__TASK ITEM__
Whenever a line of the material contains the string "typically", it should be copied.

○ ○ ○ ○ ○ ○ ○

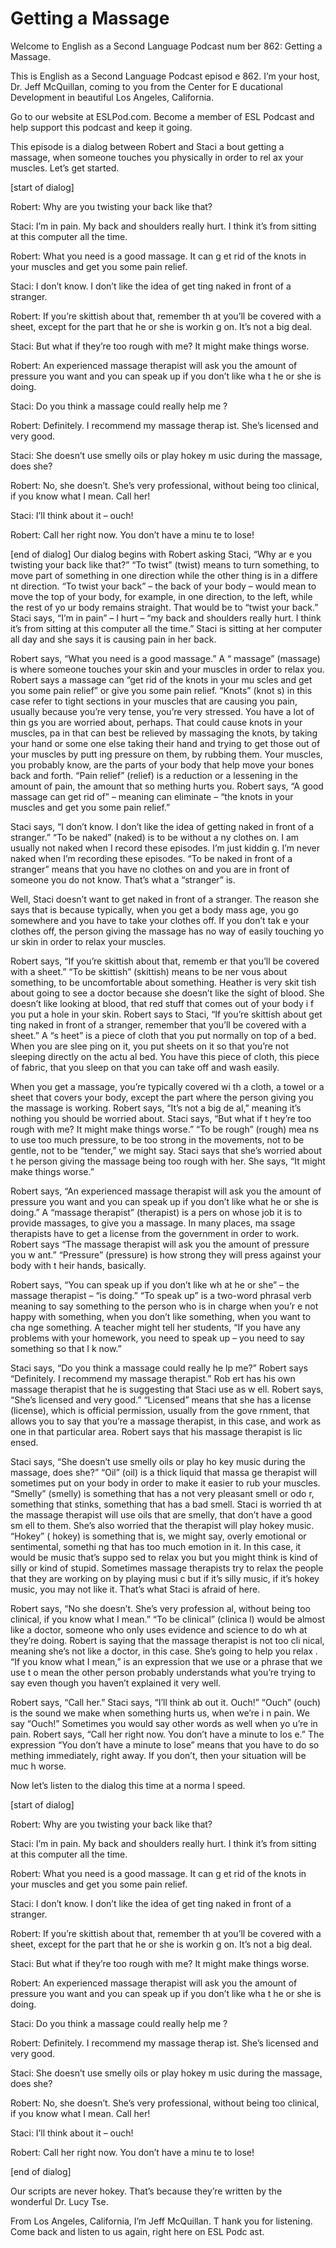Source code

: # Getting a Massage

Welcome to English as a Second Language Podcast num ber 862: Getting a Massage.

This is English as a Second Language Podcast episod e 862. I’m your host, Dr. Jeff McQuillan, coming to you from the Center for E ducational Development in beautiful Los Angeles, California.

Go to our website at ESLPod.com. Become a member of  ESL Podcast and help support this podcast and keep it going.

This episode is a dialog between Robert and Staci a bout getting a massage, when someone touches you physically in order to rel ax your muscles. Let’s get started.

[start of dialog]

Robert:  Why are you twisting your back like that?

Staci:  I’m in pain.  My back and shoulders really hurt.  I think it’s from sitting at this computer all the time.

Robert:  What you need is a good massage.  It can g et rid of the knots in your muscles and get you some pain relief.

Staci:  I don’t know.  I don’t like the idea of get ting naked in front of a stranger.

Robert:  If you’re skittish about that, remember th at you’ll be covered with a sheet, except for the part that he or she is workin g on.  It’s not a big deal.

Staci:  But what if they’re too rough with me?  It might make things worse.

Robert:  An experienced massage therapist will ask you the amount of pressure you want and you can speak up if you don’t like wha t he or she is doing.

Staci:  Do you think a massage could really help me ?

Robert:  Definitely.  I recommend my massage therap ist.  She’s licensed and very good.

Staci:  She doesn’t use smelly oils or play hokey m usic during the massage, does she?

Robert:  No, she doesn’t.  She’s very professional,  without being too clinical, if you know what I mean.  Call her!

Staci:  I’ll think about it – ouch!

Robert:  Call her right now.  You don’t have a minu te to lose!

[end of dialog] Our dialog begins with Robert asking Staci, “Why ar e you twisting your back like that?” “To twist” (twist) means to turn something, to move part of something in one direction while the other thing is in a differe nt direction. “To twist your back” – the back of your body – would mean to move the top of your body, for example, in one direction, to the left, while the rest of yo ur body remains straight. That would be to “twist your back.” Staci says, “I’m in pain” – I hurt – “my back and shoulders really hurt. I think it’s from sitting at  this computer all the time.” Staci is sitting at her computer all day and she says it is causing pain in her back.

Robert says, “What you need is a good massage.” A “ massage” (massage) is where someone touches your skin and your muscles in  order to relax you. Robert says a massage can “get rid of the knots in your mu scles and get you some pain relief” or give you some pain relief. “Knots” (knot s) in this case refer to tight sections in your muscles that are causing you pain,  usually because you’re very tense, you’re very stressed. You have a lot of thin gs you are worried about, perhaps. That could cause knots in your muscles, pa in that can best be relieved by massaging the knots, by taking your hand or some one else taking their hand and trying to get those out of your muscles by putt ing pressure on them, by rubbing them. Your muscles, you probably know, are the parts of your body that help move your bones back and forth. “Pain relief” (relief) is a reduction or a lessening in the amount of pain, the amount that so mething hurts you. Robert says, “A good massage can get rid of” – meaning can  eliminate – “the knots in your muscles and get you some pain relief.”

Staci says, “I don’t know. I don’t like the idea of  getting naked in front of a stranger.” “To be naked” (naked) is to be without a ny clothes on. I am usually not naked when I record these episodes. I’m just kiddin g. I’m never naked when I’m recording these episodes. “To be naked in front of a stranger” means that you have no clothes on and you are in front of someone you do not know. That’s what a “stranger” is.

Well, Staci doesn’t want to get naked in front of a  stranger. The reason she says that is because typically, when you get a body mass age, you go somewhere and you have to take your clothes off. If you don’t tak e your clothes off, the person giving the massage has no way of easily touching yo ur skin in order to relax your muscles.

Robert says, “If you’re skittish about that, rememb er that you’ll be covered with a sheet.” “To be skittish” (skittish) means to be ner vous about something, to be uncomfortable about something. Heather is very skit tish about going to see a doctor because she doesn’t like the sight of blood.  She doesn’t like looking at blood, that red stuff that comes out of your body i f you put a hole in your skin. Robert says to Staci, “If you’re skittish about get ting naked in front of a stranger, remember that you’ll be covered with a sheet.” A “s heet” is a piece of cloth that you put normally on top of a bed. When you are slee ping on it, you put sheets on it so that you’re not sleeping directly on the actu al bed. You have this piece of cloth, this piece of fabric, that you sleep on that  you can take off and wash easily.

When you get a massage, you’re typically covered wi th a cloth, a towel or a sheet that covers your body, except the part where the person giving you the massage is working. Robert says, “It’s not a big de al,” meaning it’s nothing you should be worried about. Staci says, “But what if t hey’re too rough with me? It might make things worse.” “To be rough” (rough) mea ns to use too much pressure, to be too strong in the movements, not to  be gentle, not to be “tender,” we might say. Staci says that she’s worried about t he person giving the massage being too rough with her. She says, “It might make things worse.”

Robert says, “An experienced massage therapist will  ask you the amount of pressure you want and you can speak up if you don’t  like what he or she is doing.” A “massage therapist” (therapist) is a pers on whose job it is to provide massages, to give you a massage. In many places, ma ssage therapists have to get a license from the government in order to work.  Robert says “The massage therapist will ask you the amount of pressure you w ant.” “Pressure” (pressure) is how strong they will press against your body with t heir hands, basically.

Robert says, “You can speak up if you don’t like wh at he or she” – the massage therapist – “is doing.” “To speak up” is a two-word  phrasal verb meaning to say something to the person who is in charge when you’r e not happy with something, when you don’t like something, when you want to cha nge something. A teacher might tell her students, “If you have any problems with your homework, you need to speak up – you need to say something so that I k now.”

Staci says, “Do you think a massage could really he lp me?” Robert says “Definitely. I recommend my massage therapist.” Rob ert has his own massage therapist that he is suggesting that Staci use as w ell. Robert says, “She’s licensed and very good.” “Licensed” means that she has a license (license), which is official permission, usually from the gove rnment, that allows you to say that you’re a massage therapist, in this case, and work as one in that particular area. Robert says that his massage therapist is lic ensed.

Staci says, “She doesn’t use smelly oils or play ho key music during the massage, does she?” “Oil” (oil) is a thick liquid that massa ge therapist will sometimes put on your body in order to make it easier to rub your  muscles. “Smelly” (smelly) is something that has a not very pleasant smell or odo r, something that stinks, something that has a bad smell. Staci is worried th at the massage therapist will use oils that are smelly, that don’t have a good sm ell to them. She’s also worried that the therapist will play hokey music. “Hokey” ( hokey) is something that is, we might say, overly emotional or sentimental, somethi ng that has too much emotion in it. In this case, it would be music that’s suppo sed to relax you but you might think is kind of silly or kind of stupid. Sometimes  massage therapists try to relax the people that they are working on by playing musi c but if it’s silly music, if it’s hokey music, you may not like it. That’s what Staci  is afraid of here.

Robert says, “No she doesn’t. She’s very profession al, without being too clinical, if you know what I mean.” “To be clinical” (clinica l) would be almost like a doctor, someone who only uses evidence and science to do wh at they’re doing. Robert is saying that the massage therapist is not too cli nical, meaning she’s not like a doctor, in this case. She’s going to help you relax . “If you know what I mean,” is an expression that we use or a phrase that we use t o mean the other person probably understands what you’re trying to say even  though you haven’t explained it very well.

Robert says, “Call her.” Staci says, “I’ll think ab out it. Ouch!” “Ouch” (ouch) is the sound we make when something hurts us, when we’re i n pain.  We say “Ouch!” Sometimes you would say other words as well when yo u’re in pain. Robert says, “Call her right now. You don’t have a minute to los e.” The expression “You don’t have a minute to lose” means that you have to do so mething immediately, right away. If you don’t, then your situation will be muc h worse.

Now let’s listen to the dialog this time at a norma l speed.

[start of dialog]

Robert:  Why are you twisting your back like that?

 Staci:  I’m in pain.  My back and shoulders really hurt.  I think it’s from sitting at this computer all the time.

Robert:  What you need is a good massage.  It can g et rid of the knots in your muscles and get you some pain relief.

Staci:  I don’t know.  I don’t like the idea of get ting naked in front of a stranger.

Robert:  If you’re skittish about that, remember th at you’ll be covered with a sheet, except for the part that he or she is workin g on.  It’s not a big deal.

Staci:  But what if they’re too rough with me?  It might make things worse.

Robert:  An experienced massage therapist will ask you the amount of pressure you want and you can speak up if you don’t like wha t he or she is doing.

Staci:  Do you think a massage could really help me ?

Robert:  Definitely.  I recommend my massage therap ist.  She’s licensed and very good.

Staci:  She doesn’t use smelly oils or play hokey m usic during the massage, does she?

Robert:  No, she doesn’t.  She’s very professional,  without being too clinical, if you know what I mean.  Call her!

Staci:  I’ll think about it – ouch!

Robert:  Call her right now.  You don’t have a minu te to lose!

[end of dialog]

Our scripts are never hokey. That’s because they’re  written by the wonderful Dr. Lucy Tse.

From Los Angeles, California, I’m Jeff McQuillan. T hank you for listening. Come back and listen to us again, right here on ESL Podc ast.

○ ○ ○ ○ ○ ○ ○

__ANSWER FOR THE TASK__
Well, Staci doesn’t want to get naked in front of a  stranger. The reason she says that is because typically, when you get a body mass age, you go somewhere and you have to take your clothes off. If you don’t tak e your clothes off, the person giving the massage has no way of easily touching yo ur skin in order to relax your muscles.
When you get a massage, you’re typically covered wi th a cloth, a towel or a sheet that covers your body, except the part where the person giving you the massage is working. Robert says, “It’s not a big de al,” meaning it’s nothing you should be worried about. Staci says, “But what if t hey’re too rough with me? It might make things worse.” “To be rough” (rough) mea ns to use too much pressure, to be too strong in the movements, not to  be gentle, not to be “tender,” we might say. Staci says that she’s worried about t he person giving the massage being too rough with her. She says, “It might make things worse.”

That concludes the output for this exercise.